BEGIN

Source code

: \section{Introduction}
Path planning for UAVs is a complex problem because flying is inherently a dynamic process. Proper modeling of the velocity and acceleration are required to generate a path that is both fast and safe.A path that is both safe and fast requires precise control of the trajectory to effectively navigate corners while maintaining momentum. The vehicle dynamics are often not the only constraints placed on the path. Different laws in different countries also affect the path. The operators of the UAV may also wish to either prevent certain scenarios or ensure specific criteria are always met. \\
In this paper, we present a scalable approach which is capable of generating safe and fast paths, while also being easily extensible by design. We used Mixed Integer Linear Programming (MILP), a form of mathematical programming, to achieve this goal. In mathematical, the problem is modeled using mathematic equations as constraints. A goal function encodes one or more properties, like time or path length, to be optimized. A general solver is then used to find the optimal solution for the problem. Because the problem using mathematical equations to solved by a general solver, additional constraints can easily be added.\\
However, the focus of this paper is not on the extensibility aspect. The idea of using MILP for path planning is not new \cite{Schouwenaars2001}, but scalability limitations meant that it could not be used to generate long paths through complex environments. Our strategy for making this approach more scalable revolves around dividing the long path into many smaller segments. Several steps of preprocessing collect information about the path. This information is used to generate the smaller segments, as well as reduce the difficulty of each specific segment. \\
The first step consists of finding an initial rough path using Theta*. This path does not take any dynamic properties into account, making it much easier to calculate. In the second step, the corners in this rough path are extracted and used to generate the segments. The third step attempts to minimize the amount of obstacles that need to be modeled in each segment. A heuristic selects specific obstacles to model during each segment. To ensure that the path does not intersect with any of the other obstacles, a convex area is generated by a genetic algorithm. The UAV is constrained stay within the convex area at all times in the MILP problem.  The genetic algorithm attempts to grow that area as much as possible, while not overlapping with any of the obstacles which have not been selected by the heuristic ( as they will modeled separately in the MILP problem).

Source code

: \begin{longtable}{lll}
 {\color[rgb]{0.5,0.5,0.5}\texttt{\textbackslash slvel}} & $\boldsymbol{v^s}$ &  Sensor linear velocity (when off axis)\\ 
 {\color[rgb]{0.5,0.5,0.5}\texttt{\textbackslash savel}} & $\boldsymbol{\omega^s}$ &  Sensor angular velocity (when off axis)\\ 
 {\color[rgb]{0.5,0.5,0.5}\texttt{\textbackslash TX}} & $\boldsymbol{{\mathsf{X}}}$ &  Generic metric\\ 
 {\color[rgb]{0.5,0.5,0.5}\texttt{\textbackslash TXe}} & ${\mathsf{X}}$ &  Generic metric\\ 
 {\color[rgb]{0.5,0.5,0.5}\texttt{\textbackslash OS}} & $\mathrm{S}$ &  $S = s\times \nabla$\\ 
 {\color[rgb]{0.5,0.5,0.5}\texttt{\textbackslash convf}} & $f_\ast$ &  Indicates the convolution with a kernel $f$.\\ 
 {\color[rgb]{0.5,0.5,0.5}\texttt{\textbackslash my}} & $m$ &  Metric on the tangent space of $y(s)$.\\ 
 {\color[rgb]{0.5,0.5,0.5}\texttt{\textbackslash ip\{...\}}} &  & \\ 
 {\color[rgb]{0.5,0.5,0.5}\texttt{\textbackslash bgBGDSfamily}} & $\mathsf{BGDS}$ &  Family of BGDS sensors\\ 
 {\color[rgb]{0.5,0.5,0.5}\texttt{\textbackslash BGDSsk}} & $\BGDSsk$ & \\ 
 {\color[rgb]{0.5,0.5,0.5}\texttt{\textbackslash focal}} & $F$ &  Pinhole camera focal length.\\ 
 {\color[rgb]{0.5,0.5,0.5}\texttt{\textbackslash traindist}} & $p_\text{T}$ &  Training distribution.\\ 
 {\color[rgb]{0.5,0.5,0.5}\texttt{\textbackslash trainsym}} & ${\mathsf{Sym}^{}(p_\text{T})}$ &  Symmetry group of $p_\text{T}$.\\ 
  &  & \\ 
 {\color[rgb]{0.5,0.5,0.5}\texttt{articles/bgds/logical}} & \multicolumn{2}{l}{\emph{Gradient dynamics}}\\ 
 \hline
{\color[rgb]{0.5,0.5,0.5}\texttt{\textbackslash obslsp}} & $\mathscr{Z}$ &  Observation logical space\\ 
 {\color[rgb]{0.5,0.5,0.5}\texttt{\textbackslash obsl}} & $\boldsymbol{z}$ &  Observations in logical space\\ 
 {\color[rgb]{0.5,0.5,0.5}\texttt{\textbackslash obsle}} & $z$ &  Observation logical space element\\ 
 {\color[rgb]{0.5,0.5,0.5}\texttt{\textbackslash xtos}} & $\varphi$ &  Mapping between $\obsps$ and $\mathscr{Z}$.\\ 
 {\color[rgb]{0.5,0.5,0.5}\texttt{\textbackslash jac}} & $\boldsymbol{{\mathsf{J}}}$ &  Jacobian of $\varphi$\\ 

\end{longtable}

END

▶ Problem to work on:
Every line of the listing above is to be written out again exactly.

▶ Response:
Source code

: \section{Introduction}
Path planning for UAVs is a complex problem because flying is inherently a dynamic process. Proper modeling of the velocity and acceleration are required to generate a path that is both fast and safe.A path that is both safe and fast requires precise control of the trajectory to effectively navigate corners while maintaining momentum. The vehicle dynamics are often not the only constraints placed on the path. Different laws in different countries also affect the path. The operators of the UAV may also wish to either prevent certain scenarios or ensure specific criteria are always met. \\
In this paper, we present a scalable approach which is capable of generating safe and fast paths, while also being easily extensible by design. We used Mixed Integer Linear Programming (MILP), a form of mathematical programming, to achieve this goal. In mathematical, the problem is modeled using mathematic equations as constraints. A goal function encodes one or more properties, like time or path length, to be optimized. A general solver is then used to find the optimal solution for the problem. Because the problem using mathematical equations to solved by a general solver, additional constraints can easily be added.\\
However, the focus of this paper is not on the extensibility aspect. The idea of using MILP for path planning is not new \cite{Schouwenaars2001}, but scalability limitations meant that it could not be used to generate long paths through complex environments. Our strategy for making this approach more scalable revolves around dividing the long path into many smaller segments. Several steps of preprocessing collect information about the path. This information is used to generate the smaller segments, as well as reduce the difficulty of each specific segment. \\
The first step consists of finding an initial rough path using Theta*. This path does not take any dynamic properties into account, making it much easier to calculate. In the second step, the corners in this rough path are extracted and used to generate the segments. The third step attempts to minimize the amount of obstacles that need to be modeled in each segment. A heuristic selects specific obstacles to model during each segment. To ensure that the path does not intersect with any of the other obstacles, a convex area is generated by a genetic algorithm. The UAV is constrained stay within the convex area at all times in the MILP problem.  The genetic algorithm attempts to grow that area as much as possible, while not overlapping with any of the obstacles which have not been selected by the heuristic ( as they will modeled separately in the MILP problem).

Source code

: \begin{longtable}{lll}
 {\color[rgb]{0.5,0.5,0.5}\texttt{\textbackslash slvel}} & $\boldsymbol{v^s}$ &  Sensor linear velocity (when off axis)\\ 
 {\color[rgb]{0.5,0.5,0.5}\texttt{\textbackslash savel}} & $\boldsymbol{\omega^s}$ &  Sensor angular velocity (when off axis)\\ 
 {\color[rgb]{0.5,0.5,0.5}\texttt{\textbackslash TX}} & $\boldsymbol{{\mathsf{X}}}$ &  Generic metric\\ 
 {\color[rgb]{0.5,0.5,0.5}\texttt{\textbackslash TXe}} & ${\mathsf{X}}$ &  Generic metric\\ 
 {\color[rgb]{0.5,0.5,0.5}\texttt{\textbackslash OS}} & $\mathrm{S}$ &  $S = s\times \nabla$\\ 
 {\color[rgb]{0.5,0.5,0.5}\texttt{\textbackslash convf}} & $f_\ast$ &  Indicates the convolution with a kernel $f$.\\ 
 {\color[rgb]{0.5,0.5,0.5}\texttt{\textbackslash my}} & $m$ &  Metric on the tangent space of $y(s)$.\\ 
 {\color[rgb]{0.5,0.5,0.5}\texttt{\textbackslash ip\{...\}}} &  & \\ 
 {\color[rgb]{0.5,0.5,0.5}\texttt{\textbackslash bgBGDSfamily}} & $\mathsf{BGDS}$ &  Family of BGDS sensors\\ 
 {\color[rgb]{0.5,0.5,0.5}\texttt{\textbackslash BGDSsk}} & $\BGDSsk$ & \\ 
 {\color[rgb]{0.5,0.5,0.5}\texttt{\textbackslash focal}} & $F$ &  Pinhole camera focal length.\\ 
 {\color[rgb]{0.5,0.5,0.5}\texttt{\textbackslash traindist}} & $p_\text{T}$ &  Training distribution.\\ 
 {\color[rgb]{0.5,0.5,0.5}\texttt{\textbackslash trainsym}} & ${\mathsf{Sym}^{}(p_\text{T})}$ &  Symmetry group of $p_\text{T}$.\\ 
  &  & \\ 
 {\color[rgb]{0.5,0.5,0.5}\texttt{articles/bgds/logical}} & \multicolumn{2}{l}{\emph{Gradient dynamics}}\\ 
 \hline
{\color[rgb]{0.5,0.5,0.5}\texttt{\textbackslash obslsp}} & $\mathscr{Z}$ &  Observation logical space\\ 
 {\color[rgb]{0.5,0.5,0.5}\texttt{\textbackslash obsl}} & $\boldsymbol{z}$ &  Observations in logical space\\ 
 {\color[rgb]{0.5,0.5,0.5}\texttt{\textbackslash obsle}} & $z$ &  Observation logical space element\\ 
 {\color[rgb]{0.5,0.5,0.5}\texttt{\textbackslash xtos}} & $\varphi$ &  Mapping between $\obsps$ and $\mathscr{Z}$.\\ 
 {\color[rgb]{0.5,0.5,0.5}\texttt{\textbackslash jac}} & $\boldsymbol{{\mathsf{J}}}$ &  Jacobian of $\varphi$\\ 

\end{longtable}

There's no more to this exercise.